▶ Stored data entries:
***
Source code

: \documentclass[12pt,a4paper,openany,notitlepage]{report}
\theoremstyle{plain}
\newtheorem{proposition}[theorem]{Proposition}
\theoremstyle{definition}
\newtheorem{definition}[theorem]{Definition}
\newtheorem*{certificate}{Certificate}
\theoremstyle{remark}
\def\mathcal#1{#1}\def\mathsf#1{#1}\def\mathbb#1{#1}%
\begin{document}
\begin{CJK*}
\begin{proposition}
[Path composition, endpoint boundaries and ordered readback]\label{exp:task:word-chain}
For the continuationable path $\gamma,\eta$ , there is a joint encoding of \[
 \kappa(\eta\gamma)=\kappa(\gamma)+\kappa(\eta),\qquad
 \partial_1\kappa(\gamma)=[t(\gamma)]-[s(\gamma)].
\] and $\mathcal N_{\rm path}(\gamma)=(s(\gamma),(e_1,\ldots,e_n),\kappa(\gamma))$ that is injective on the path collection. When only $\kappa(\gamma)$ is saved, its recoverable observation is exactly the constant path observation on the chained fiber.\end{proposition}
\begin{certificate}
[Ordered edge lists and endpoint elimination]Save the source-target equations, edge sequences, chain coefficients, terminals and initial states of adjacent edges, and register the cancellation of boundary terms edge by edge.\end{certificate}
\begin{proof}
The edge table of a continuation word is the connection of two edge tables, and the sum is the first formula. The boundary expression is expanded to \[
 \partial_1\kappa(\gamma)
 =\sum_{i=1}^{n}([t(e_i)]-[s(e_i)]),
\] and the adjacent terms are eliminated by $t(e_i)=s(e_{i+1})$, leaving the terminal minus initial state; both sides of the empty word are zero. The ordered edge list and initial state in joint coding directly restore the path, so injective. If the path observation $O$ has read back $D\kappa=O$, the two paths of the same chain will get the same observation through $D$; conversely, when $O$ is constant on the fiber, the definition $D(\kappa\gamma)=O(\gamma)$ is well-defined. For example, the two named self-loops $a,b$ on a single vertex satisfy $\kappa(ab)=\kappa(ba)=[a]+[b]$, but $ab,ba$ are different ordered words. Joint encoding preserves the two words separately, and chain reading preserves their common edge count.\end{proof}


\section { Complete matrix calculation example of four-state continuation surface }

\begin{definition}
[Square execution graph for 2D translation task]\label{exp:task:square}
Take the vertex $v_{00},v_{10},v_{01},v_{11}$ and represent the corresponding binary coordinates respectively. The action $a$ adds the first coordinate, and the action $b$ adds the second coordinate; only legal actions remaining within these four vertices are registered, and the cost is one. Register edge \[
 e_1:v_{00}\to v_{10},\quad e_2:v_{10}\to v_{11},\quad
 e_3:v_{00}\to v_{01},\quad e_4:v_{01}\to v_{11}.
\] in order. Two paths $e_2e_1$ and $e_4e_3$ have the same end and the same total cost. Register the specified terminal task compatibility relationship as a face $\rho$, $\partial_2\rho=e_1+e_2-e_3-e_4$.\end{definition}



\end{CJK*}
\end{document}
***
Your job is to return all lines above that hold the word "theoremstyle".

▶ Reply to the exercise:
\theoremstyle{plain}
\theoremstyle{definition}
\theoremstyle{remark}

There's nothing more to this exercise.